Not much to really report here. Went to Akihabara for nostalgia and it is kinda sad to see it slowly fade. Decent to shop for TCG supplies if you want cultured sleeves/playmats and still plenty of figures and arcades (The SEGA ones are now GiGo mostly, with a few just empty shells). The advice for otakus to go to Nakano Broadway is likely more accurate then ever.

**Osaka**

Osaka is still a foodie paradise. Definitely recommend staying in the Dotonbori area, however, the main attraction here for us was-

**Super Nintendo World**

So, accessing Super Nintendo World is a bit of a topic. We bought tickets early off Kloosk, as well as express passes to access Super Nintendo World. Do not buy these off Kloosk. We ended up with Entry to Super Nintendo World at 16:45 which is not enough time. Apparently you can buy entry on the USJ website from overseas if you use apple pay, otherwise you need a Japanese credit card, and it lets you see what time your entry is before checking out. I can’t vouch for this, but I will be trying this next time. Check early before your trip as they seem to sell out and they release the express tickets a few months in advance.

If you are unable to get express tickets, or want to save the money (Or end up with a crap time like we did) when we went on the 13th Feb, Super Nintendo World had open entry for the first 15-30 minutes. Bear in mind this was a cold, rainy Monday morning. We arrived at around 8:40 as some reports indicate the gates can open up to an hour early, but for us gates opened at 9.

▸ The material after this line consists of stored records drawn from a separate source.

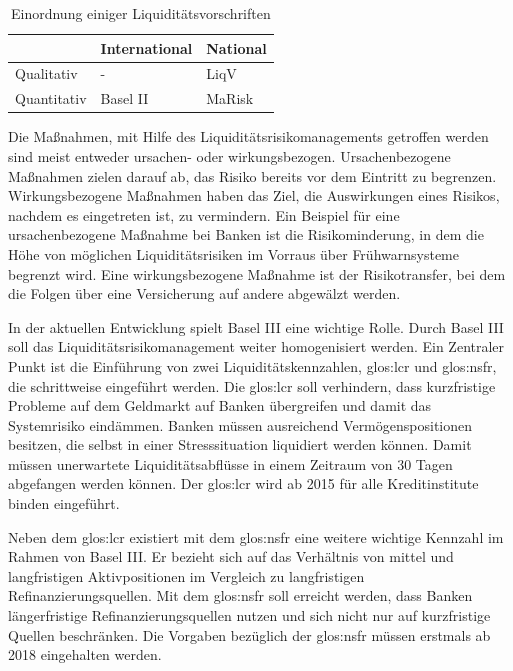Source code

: {
\setlength{\extrarowheight}{2pt}
\begin{table}[htbp]
\centering
\begin{tabular}{| l | >{\centering\arraybackslash} m{4cm} | >{\centering\arraybackslash} m{4cm} |}
\cline{2-3}
\multicolumn{1}{l|}{}	& International & National 		\\	\hline
Qualitativ 				& - 			& \gls{LiqV}	\\	\hline
Quantitativ 			& Basel II 		& \gls{MaRisk}	\\	\hline
\end{tabular} 
\caption{Einordnung einiger Liquiditätsvorschriften \label{table:einordnung}}
\end{table}
}

Die Maßnahmen, mit Hilfe des Liquiditätsrisikomanagements getroffen werden sind meist entweder ursachen- oder wirkungsbezogen. Ursachenbezogene Maßnahmen zielen darauf ab, das Risiko bereits vor dem Eintritt zu begrenzen. Wirkungsbezogene Maßnahmen haben das Ziel, die Auswirkungen eines Risikos, nachdem es eingetreten ist, zu vermindern. Ein Beispiel für eine ursachenbezogene Maßnahme bei Banken ist die Risikominderung, in dem die Höhe von möglichen Liquiditätsrisiken im Vorraus über Frühwarnsysteme begrenzt wird. Eine wirkungsbezogene Maßnahme ist der Risikotransfer, bei dem die Folgen über eine Versicherung auf andere abgewälzt werden.

In der aktuellen Entwicklung spielt Basel III eine wichtige Rolle. Durch Basel III soll das Liquiditätsrisikomanagement weiter homogenisiert werden. Ein Zentraler Punkt ist die Einführung von zwei Liquiditätskennzahlen, \gls{glos:lcr} und \gls{glos:nsfr}, die schrittweise eingeführt werden. Die \gls{glos:lcr} soll verhindern, dass kurzfristige Probleme auf dem Geldmarkt auf Banken übergreifen und damit das Systemrisiko eindämmen. Banken müssen ausreichend Vermögenspositionen besitzen, die selbst in einer Stresssituation liquidiert werden können. Damit müssen unerwartete Liquiditätsabflüsse in einem Zeitraum von 30 Tagen abgefangen werden können. Der \gls{glos:lcr} wird ab 2015 für alle Kreditinstitute binden eingeführt.

Neben dem \gls{glos:lcr} existiert mit dem \gls{glos:nsfr} eine weitere wichtige Kennzahl im Rahmen von Basel III. Er bezieht sich auf das Verhältnis von mittel und langfristigen Aktivpositionen im Vergleich zu langfristigen Refinanzierungsquellen. Mit dem \gls{glos:nsfr} soll erreicht werden, dass Banken längerfristige Refinanzierungsquellen nutzen und sich nicht nur auf kurzfristige Quellen beschränken. Die Vorgaben bezüglich der \gls{glos:nsfr} müssen erstmals ab 2018 eingehalten werden.

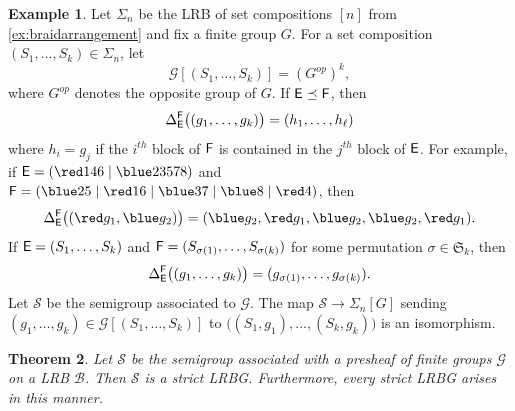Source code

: \documentclass[11pt, oneside, reqno]{amsart}
\newtheorem{theorem}{Theorem}[section]
\theoremstyle{definition}
\newtheorem{example}[theorem]{Example}
\numberwithin{equation}{section}
\def \BB{{\mathcal{B}}}
\def \GG{{\mathcal{G}}}
\def \SS{{\mathcal{S}}}
\def \gsetcomposition{{\Sigma_n[G]}}
\def \hsiao {{\gsetcomposition}}
\begin{document}
\begin{example}\label{ex:presheaf-hsiao}
    Let $\Sigma_n$ be the LRB of set compositions $[n]$ from \cref{ex:braidarrangement}
    and fix a finite group $G$.
    For a set composition $(S_1, \ldots, S_k) \in \Sigma_n$, let
    \[
        \GG[ (S_1,\dots,S_k) ] = (G^{op})^k,
    \]
    where $G^{op}$ denotes the opposite group of $G$.
    If ${\sf E} \preceq {\sf F}$, then
    \[
        \Delta_{\sf E}^{\sf F} \big( (g_1,\dots,g_k) \big) = (h_1,\dots,h_\ell)
    \]
    where $h_i = g_j$ if the $i^{th}$ block of ${\sf F}$ is contained in the $j^{th}$ block of ${\sf E}$.
    For example, if ${\sf E} = ( {\red 146} \mid {\blue 23578} )$ and ${\sf F} = ({\blue 25} \mid {\red 16} \mid {\blue 37} \mid {\blue 8} \mid {\red4})$, then
    \[
        \Delta_{\sf E}^{\sf F} \big( ({\red g_1},{\blue g_2}) \big) = ({\blue g_2},{\red g_1},{\blue g_2},{\blue g_2}, {\red g_1}).
    \]
    If ${\sf E} = (S_1,\dots,S_k)$ and ${\sf F} = (S_{\sigma(1)},\dots,S_{\sigma(k)})$ for some permutation $\sigma \in \mathfrak{S}_k$, then
    \[
        \Delta_{\sf E}^{\sf F} \big( (g_1,\dots,g_k) \big) = (g_{\sigma(1)},\dots,g_{\sigma(k)}).
    \]
    Let $\SS$ be the semigroup associated to $\GG$. The map $\SS \to \hsiao$ sending $(g_1 , \dots , g_k) \in \GG[(S_1 , \dots , S_k)]$ to $\big( (S_1,g_1) , \dots , (S_k,g_k) \big)$ is an isomorphism.

\end{example}

\begin{theorem}\label{thm:presheaf<->sLRBG}
    Let $\SS$ be the semigroup associated with a presheaf of finite groups
    $\GG$ on a LRB $\BB$. Then $\SS$ is a strict LRBG. Furthermore, every
    strict LRBG arises in this manner.
\end{theorem}
\end{document}
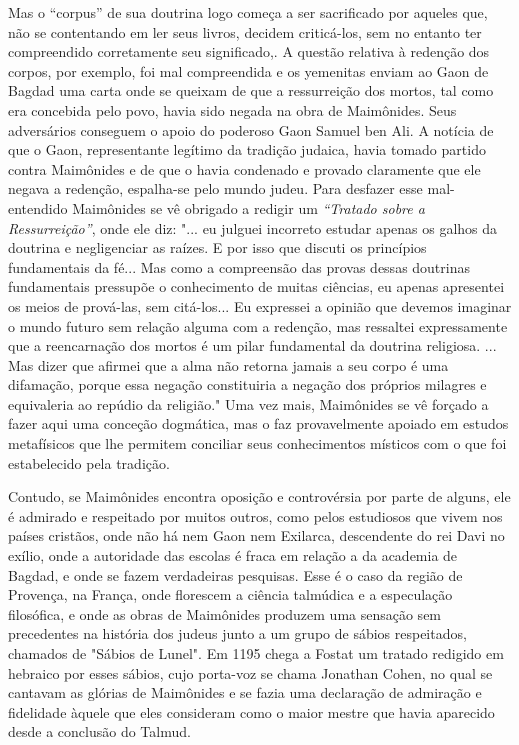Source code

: Mas o ``corpus'' de sua doutrina logo começa a ser sacrificado por aqueles
que, não se contentando em ler seus livros, decidem criticá-los, sem no
entanto ter compreendido corretamente seu significado,. A questão
relativa à redenção dos corpos, por exemplo, foi mal compreendida e os
yemenitas en­viam ao Gaon de Bagdad uma carta onde se queixam de que a
ressurreição dos mortos, tal como era concebida pelo povo, havia sido
negada na obra de
Maimônides. Seus adversários conseguem o apoio do poderoso Gaon Samuel
ben Ali. A notícia de que o Gaon, representante legítimo da tradição
judaica, havia tomado partido contra Maimônides e de que o havia
condenado e prova­do claramente que ele negava a redenção, espalha-se
pelo mundo judeu. Para desfazer esse mal-entendido Maimônides se vê
obrigado a redigir um \emph{``Tratado sobre a Ressurreição''}, onde ele
diz: "... eu julguei incorreto estudar apenas os galhos da doutrina e
negligenciar as raízes. E por isso que discuti os princí­pios
fundamentais da fé... Mas como a compreensão das provas dessas
doutri­nas fundamentais pressupõe o conhecimento de muitas ciências, eu
apenas apre­sentei os meios de prová-las, sem citá-los... Eu expressei a
opinião que deve­mos imaginar o mundo futuro sem relação alguma com a
redenção, mas ressal­tei expressamente que a reencarnação dos mortos é
um pilar fundamental da doutrina religiosa. ... Mas dizer que afirmei
que a alma não retorna jamais a seu corpo é uma difamação, porque essa
negação constituiria a negação dos pró­prios milagres e equivaleria ao
repúdio da religião." Uma vez mais, Maimôni­des se vê forçado a fazer
aqui uma conceção dogmática, mas o faz provavel­mente apoiado em estudos
metafísicos que lhe permitem conciliar seus conhe­cimentos místicos com
o que foi estabelecido pela tradição.

Contudo, se Maimônides encontra oposição e controvérsia por par­te de
alguns, ele é admirado e respeitado por muitos outros, como pelos
estu­diosos que vivem nos países cristãos, onde não há nem Gaon nem
Exilarca, descendente do rei Davi no exílio, onde a autoridade das
escolas é fraca em relação a da academia de Bagdad, e onde se fazem
verdadeiras pesquisas. Esse é o caso da região de Provença, na França,
onde florescem a ciência talmúdica e a especulação filosófica, e onde as
obras de Maimônides produzem uma sen­sação sem precedentes na história
dos judeus junto a um grupo de sábios res­peitados, chamados de "Sábios
de Lunel". Em 1195 chega a Fostat um tratado redigido em hebraico por
esses sábios, cujo porta-voz se chama Jonathan Co­hen, no qual se
cantavam as glórias de Maimônides e se fazia uma declaração de admiração
e fidelidade àquele que eles consideram como o maior mestre que havia
aparecido desde a conclusão do Talmud.

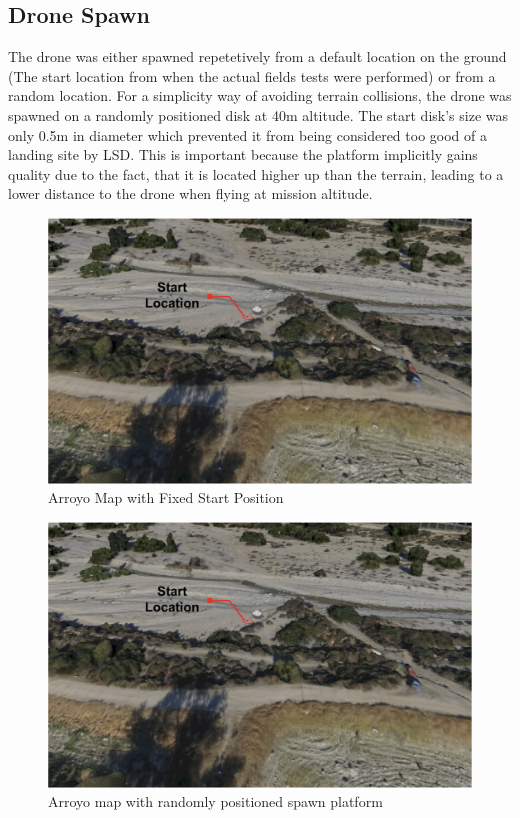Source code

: \subsection{Drone Spawn}
The drone was either spawned repetetively from a default location on the ground (The start location from when the actual fields tests were performed) or from a random location. For a simplicity way of  avoiding terrain collisions, the drone was spawned on a randomly positioned disk at 40m altitude. The start disk's size was only 0.5m in diameter which prevented it from being considered too good of a landing site by LSD. This is important because the platform implicitly gains quality due to the fact, that it is located higher up than the terrain, leading to a lower distance to the drone when flying at mission altitude.
\begin{figure}
    \centering
    \includegraphics[scale=0.42]{images/evaluation/arroyo_with_start.png}
    \caption{Arroyo Map with Fixed Start Position}
\end{figure}
\begin{figure}
    \centering
    \includegraphics[scale=0.42]{images/evaluation/arroyo_with_start.png}
    \caption{Arroyo map with randomly positioned spawn platform}
\end{figure}

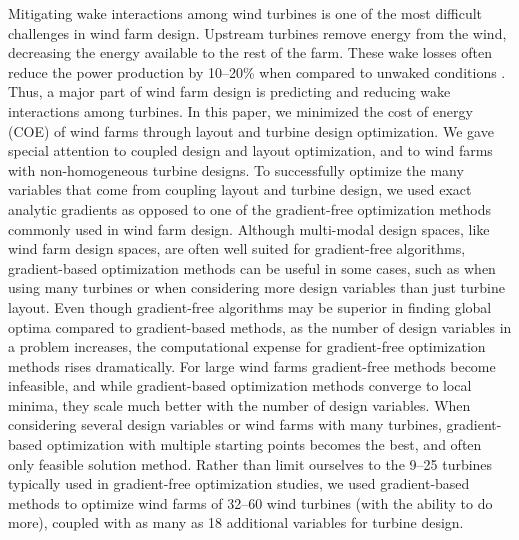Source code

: Mitigating wake interactions among wind turbines is one of the most difficult challenges in wind farm design. Upstream turbines remove energy from the wind, decreasing the energy available to the rest of the farm. These wake losses often reduce the power production by 10--20\% when compared to unwaked conditions \citep{barthelmie2007modelling,barthelmie2009modelling,briggs2013navigating}. 
Thus, a major part of wind farm design is predicting and reducing wake interactions among turbines. 
In this paper, we minimized the cost of energy (COE) of wind farms through layout and turbine design optimization. We gave special attention to coupled design and layout optimization, and to wind farms with non-homogeneous turbine designs.
To successfully optimize the many variables that come from coupling layout and turbine design, we used exact analytic gradients as opposed to one of the gradient-free optimization methods commonly used in wind farm design.
Although multi-modal design spaces, like wind farm design spaces, are often well suited for gradient-free algorithms, gradient-based optimization methods can be useful in some cases, such as when using many turbines or when considering more design variables than just turbine layout. Even though gradient-free algorithms may be superior in finding global optima compared to gradient-based methods, as the number of design variables in a problem increases, the computational expense for gradient-free optimization methods rises dramatically. 
For large wind farms gradient-free methods become infeasible, and while gradient-based optimization methods converge to local minima, they scale much better with the number of design variables.
When considering several design variables or wind farms with many turbines,
gradient-based optimization with multiple starting points becomes the best, and often only feasible solution method. Rather than limit ourselves to the 9--25 turbines typically used in gradient-free optimization studies, we used gradient-based methods to optimize wind farms of 32--60 wind turbines (with the ability to do more), coupled with as many as 18 additional variables for turbine design.


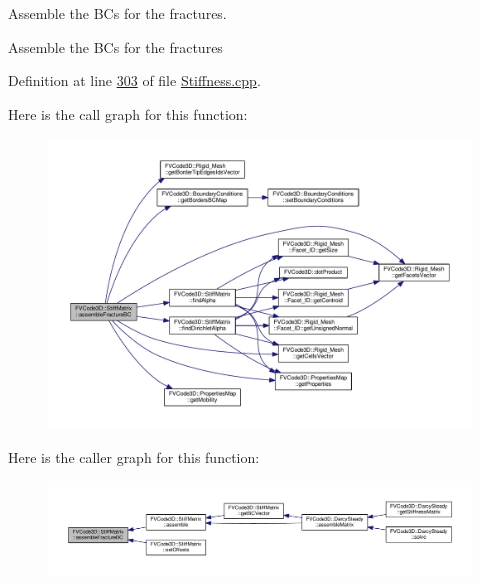 Assemble the B\+Cs for the fractures. 

Assemble the B\+Cs for the fractures 

Definition at line \hyperlink{Stiffness_8cpp_source_l00303}{303} of file \hyperlink{Stiffness_8cpp_source}{Stiffness.\+cpp}.



Here is the call graph for this function\+:
\nopagebreak
\begin{figure}[H]
\begin{center}
\leavevmode
\includegraphics[width=350pt]{classFVCode3D_1_1StiffMatrix_af7e80d2641fc41174eb4cb56e2f119d4_cgraph}
\end{center}
\end{figure}




Here is the caller graph for this function\+:
\nopagebreak
\begin{figure}[H]
\begin{center}
\leavevmode
\includegraphics[width=350pt]{classFVCode3D_1_1StiffMatrix_af7e80d2641fc41174eb4cb56e2f119d4_icgraph}
\end{center}
\end{figure}


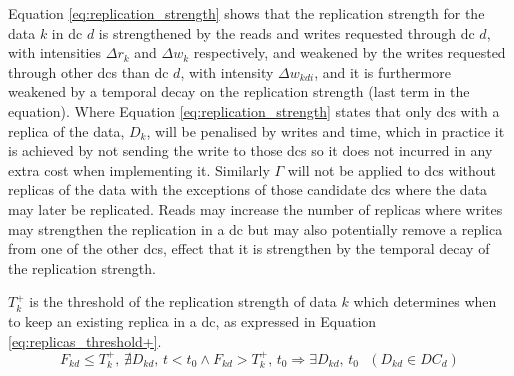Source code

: \documentclass[english]{article}
\begin{document}

Equation \ref{eq:replication_strength} shows that the replication strength for the data $k$ in \gls{dc} $d$ is strengthened by the reads and writes requested through \gls{dc} $d$, with intensities $\Delta r_{k}$ and $\Delta w_{k}$ respectively, and weakened  by the writes requested through other \glspl{dc} than \gls{dc} $d$, with intensity $\Delta w_{kdi}$, and it is furthermore weakened by a temporal decay on the replication strength (last term in the equation). Where Equation \ref{eq:replication_strength} states that only \glspl{dc} with a replica of the data, $D_{k}$, will be penalised by writes and time, which in practice it is achieved by not sending the write to those \glspl{dc} so it does not incurred in any extra cost when implementing it. Similarly $\Gamma$ will not be applied to \glspl{dc} without replicas of the data with the exceptions of those candidate \glspl{dc} where the data may later be replicated. Reads may increase the number of replicas where writes may strengthen the replication in a \gls{dc} but may also potentially remove a replica from one of the other \glspl{dc}, effect that it is strengthen by the temporal decay of the replication strength.

$T^{+}_{k}$ is the threshold of the replication strength of data $k$ which determines when to keep an existing replica in a \gls{dc}, as expressed in Equation \ref{eq:replicas_threshold+}.
\begin{equation} \label{eq:replicas_threshold+}
	F_{kd} \le T^{+}_{k} \text{, } \nexists D_{kd} \text{, } t < t_{0}  \wedge F_{kd} > T^{+}_{k} \text{, } t_{0} \Longrightarrow \exists D_{kd} \text{, } t_{0} \text{ } (D_{kd} \in DC_{d})
\end{equation}
\end{document}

At opening there is a rush for Super Nintendo land. Literally people who half jog through the park, strollers and all to make it to the entrance, so do not dawdle. The staff appear to count people entering and will put up the check point once they reach a certain number. Until then no one checks for your express pass and it is just direct entry. Once you see the first power band sales cart, you’re safe.

You can add your ticket details to their app and apply for an entry time if you miss out, but we didn’t do that since we got in. The rest of the day the area was closed to people without an entry reservation.

Because we made it in, our late afternoon entry time worked out well as we left Super Nintendo World at about 2 to do the Jujutsu Kaisen 4d experience and check out the rest of the park for two hours and just stroll back n for our fast pass to Mario Kart and do a final rush on coins to get in the top 100 daily score.

Super Nintendo World gets more and more crowded as the day goes on too as people just don’t leave. So being there in the morning is by far the ideal case since you can get into Mario Kart much quicker then in the afternoon.

Overall you could spend your entire day in Super Nintendo World since the powerband games have objectives that include multiple playthroughs of the games and Mario Kart is repayable imo as it changed on our second ride (maybe it has to do with which kart you sit in).

Little hint. Collect three keys and defeat Bowser jr before you do the character meet and greets.

Hope this is helpful to someone and happy to answer any questions I can

1 comment
  1. Thanks for the report, the recommendation for Nakano is definitely going to come in handy for an upcoming trip I’m planning.